Auch einen guten Sound können wir den einge­bauten Laut­spre­chern beschei­nigen, wenn­gleich es Gerüchte gegeben hat, dass Samsung die Anzahl an Laut­spre­chern im Vergleich zum teureren Galaxy Tab S6 von vier auf zwei redu­ziert hat. Für unseren Geschmack reichen die Laut­spre­cher zum Anschauen von Filmen und Serien aus, sie haben einen über­ra­schend klaren und räum­li­chen Klang. Die Sound­technik stammt von AKG, das seit einiger Zeit zum Samsung-Konzern gehört.
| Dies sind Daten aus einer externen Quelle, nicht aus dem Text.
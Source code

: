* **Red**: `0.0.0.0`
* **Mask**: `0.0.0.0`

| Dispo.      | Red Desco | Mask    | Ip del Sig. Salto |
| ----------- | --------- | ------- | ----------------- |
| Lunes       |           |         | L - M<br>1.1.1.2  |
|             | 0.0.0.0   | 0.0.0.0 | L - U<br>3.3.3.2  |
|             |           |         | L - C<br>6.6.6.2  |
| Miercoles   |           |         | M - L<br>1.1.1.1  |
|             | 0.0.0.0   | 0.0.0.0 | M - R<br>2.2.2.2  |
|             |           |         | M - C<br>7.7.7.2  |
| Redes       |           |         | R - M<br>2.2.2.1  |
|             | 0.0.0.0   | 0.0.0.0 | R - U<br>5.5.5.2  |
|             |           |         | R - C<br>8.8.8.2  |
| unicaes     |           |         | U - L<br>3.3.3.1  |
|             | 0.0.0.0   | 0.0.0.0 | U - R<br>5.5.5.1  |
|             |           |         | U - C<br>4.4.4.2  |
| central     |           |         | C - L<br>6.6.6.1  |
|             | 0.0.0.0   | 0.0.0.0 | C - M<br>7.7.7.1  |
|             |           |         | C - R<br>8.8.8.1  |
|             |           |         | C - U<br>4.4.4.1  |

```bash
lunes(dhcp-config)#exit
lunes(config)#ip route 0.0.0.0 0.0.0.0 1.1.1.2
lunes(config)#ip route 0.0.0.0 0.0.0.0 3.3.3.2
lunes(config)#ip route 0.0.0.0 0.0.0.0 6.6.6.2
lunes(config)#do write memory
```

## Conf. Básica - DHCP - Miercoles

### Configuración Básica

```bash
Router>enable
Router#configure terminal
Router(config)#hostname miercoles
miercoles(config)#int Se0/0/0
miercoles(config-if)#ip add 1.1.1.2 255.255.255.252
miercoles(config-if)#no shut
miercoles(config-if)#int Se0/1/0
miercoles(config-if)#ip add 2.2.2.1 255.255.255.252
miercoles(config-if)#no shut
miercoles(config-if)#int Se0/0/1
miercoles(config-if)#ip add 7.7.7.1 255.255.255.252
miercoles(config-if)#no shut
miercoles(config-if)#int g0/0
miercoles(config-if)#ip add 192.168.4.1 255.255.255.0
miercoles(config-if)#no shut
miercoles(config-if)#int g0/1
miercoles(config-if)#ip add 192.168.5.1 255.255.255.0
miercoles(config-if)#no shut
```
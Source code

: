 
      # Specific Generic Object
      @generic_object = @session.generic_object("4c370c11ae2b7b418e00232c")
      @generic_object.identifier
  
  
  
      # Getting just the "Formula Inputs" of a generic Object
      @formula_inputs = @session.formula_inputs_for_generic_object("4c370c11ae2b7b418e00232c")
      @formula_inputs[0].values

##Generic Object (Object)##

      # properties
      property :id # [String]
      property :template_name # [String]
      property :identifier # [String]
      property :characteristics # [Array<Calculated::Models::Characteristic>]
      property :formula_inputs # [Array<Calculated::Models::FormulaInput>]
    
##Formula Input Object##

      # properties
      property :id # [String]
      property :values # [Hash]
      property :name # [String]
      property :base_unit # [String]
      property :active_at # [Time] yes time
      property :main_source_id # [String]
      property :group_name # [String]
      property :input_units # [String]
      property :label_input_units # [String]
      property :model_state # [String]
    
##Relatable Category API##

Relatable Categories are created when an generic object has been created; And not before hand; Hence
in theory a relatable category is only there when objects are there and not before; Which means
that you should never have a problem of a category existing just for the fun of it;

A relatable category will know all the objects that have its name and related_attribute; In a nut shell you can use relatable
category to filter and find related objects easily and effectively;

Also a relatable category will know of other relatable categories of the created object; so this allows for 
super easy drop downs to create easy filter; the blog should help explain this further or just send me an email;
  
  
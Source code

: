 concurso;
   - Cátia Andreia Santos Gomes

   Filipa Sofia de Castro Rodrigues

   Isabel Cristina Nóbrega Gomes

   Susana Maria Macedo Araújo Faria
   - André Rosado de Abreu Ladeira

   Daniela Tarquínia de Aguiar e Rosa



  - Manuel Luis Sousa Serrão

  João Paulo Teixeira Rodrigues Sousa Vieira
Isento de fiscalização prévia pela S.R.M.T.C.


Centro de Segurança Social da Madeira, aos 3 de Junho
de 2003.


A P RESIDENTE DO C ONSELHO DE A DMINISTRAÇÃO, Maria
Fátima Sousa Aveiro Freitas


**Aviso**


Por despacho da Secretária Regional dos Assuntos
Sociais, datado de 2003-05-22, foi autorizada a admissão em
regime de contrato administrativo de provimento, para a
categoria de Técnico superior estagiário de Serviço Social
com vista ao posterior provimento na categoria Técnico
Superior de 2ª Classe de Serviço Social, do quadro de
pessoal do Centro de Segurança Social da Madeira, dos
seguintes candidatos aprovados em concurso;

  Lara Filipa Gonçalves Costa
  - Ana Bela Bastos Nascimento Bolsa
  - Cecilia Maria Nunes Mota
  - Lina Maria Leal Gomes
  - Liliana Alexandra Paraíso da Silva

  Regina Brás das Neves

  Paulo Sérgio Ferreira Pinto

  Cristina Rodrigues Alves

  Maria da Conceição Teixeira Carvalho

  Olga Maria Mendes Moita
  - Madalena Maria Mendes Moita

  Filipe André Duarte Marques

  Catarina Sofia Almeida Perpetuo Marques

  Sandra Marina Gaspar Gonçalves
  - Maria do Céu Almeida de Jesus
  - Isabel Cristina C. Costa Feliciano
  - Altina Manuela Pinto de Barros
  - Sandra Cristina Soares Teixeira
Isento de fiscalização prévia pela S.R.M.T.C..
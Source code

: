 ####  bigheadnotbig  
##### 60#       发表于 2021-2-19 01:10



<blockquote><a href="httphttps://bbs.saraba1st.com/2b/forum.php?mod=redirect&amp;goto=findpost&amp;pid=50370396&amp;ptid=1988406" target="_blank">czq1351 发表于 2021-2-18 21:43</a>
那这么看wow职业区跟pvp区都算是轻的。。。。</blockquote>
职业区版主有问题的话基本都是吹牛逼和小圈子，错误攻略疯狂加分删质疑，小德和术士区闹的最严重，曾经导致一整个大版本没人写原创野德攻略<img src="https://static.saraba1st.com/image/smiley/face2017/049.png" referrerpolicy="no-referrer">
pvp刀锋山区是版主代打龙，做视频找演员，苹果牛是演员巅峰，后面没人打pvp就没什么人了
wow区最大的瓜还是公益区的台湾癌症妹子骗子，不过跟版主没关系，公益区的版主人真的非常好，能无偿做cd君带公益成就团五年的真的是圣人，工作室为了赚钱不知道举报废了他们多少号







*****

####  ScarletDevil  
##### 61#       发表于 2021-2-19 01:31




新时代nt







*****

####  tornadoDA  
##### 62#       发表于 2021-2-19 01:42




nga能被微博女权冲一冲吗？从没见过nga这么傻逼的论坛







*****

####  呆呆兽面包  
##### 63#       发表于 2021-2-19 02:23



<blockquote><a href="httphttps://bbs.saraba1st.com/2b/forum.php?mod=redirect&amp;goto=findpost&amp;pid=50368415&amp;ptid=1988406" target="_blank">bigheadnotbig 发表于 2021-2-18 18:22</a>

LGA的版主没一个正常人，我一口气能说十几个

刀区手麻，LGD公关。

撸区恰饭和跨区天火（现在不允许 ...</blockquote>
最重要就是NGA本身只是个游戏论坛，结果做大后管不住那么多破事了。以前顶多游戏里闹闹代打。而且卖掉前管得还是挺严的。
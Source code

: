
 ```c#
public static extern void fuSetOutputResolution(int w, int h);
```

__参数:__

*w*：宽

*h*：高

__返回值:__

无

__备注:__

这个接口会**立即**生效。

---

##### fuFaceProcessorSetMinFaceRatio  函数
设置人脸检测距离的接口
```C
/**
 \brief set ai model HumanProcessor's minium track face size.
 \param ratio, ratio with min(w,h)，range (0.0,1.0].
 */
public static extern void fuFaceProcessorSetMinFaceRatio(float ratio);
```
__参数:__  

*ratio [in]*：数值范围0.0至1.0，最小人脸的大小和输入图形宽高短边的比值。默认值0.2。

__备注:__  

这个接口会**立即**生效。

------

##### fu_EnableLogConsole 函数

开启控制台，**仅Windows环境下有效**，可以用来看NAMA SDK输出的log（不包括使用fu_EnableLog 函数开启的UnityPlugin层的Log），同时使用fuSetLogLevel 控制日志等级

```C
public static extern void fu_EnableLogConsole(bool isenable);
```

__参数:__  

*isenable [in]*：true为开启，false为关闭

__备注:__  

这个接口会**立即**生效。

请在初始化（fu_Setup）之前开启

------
Der passive Einga­be­stift ohne Blue­tooth liegt gut in der Hand und das Tablet reagiert insbe­son­dere unter Android sehr flott auf alle seine Eingaben, auch bei Google- und Samsung-Apps ist der Stift eine Hilfe. Fremde Apps arbeiten mögli­cher­weise mit der Stift­be­die­nung etwas lang­samer, in diesem Fall sollte man wieder zur Touch­ein­gabe wech­seln. Der passive Eingabestift funktioniert gut, hat aber kein Bluetooth Der passive Eingabestift funktioniert gut, hat aber kein Bluetooth
Bild: teltarif.de / Alexander Kuch

Fazit: Mittel­klasse-Tablet mit Schwä­chen

PRO
  • Android 10
  • ordent­liche Leis­tung und Akku­lauf­zeit
  • S Pen im Liefer­um­fang
CONTRA
  • schlechtes Display
  • nur 4 GB RAM
  • anfällig für Finger­ab­drücke
Die Einzelnoten im Tablet-Test:
  • Technische Ausstattung: 3
  • Material / Verarbeitung: 2
  • Bedienung / Handling: 1
  • Betriebssystem / Apps: 2
  • Einschätzung des Redakteurs: 3
  • Gesamtnote: 2,2
Das Galaxy Tab S6 Lite hinter­lässt im Test einen merk­wür­digen Eindruck. Mit seiner Verar­bei­tung und ordent­li­chen Leis­tung hebt es sich deut­lich von Billig-Tablets ab, mit dem Einga­be­stift bringt es sogar ein Premium-Feature mit. Akku­lauf­zeit, Android 10 und Konnek­ti­vität sind in Ordnung. Für das nicht beson­ders helle Display mit einer derart geringen Auflö­sung in dieser Preis­lage muss Samsung sich aller­dings in die Ecke stellen und schämen, das ist der größte Schwach­punkt des Tablets, der bei der Nach­folge-Genera­tion drin­gend korri­giert werden sollte.